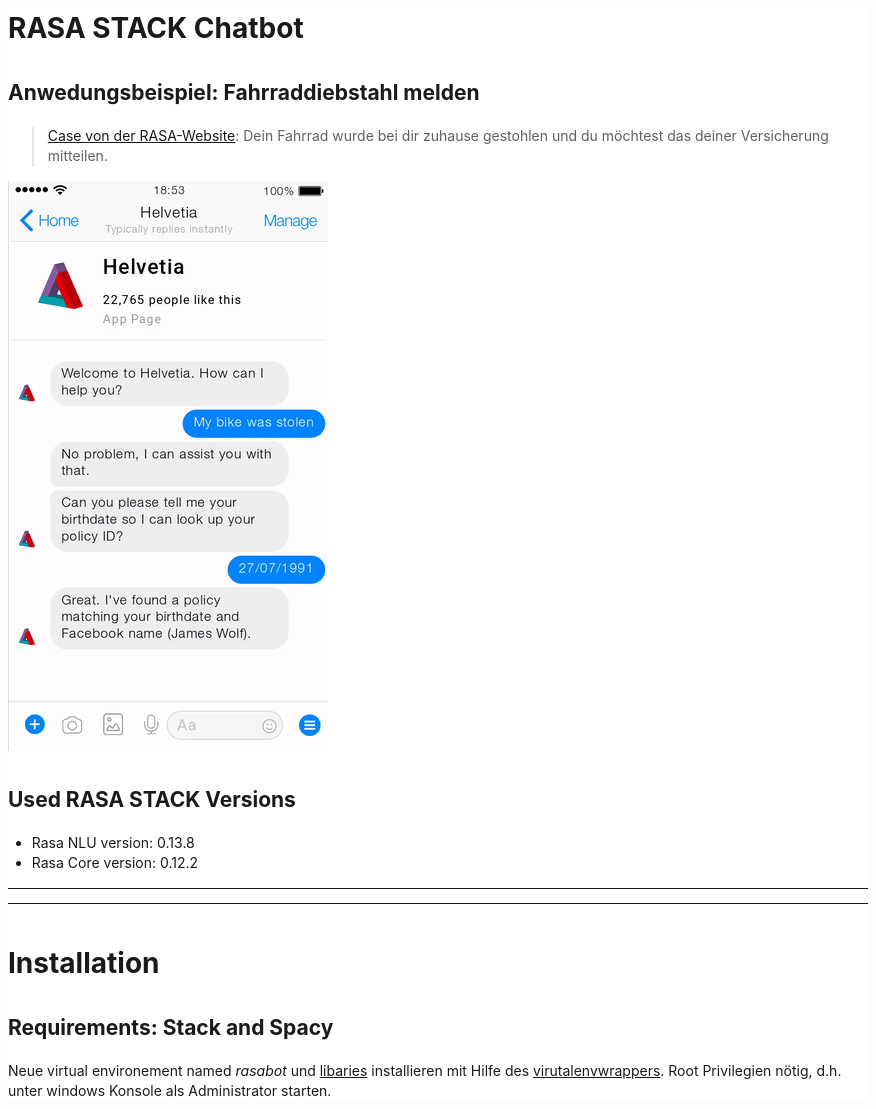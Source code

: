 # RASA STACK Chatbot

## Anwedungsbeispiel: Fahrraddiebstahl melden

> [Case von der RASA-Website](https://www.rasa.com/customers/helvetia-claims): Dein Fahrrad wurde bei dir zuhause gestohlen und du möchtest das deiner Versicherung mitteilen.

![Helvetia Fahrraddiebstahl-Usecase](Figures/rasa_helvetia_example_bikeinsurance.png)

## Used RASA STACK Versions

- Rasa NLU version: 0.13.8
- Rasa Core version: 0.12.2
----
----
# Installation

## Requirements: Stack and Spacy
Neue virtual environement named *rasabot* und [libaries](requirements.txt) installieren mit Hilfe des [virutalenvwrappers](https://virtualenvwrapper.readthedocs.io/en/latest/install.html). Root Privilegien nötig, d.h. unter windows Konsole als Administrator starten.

### Assignment
Write out, exactly as they appear, the lines from the one containing "# Installation" through the last line of the records above, both included, and nothing more.

### Task answer
# Installation

## Requirements: Stack and Spacy
Neue virtual environement named *rasabot* und [libaries](requirements.txt) installieren mit Hilfe des [virutalenvwrappers](https://virtualenvwrapper.readthedocs.io/en/latest/install.html). Root Privilegien nötig, d.h. unter windows Konsole als Administrator starten.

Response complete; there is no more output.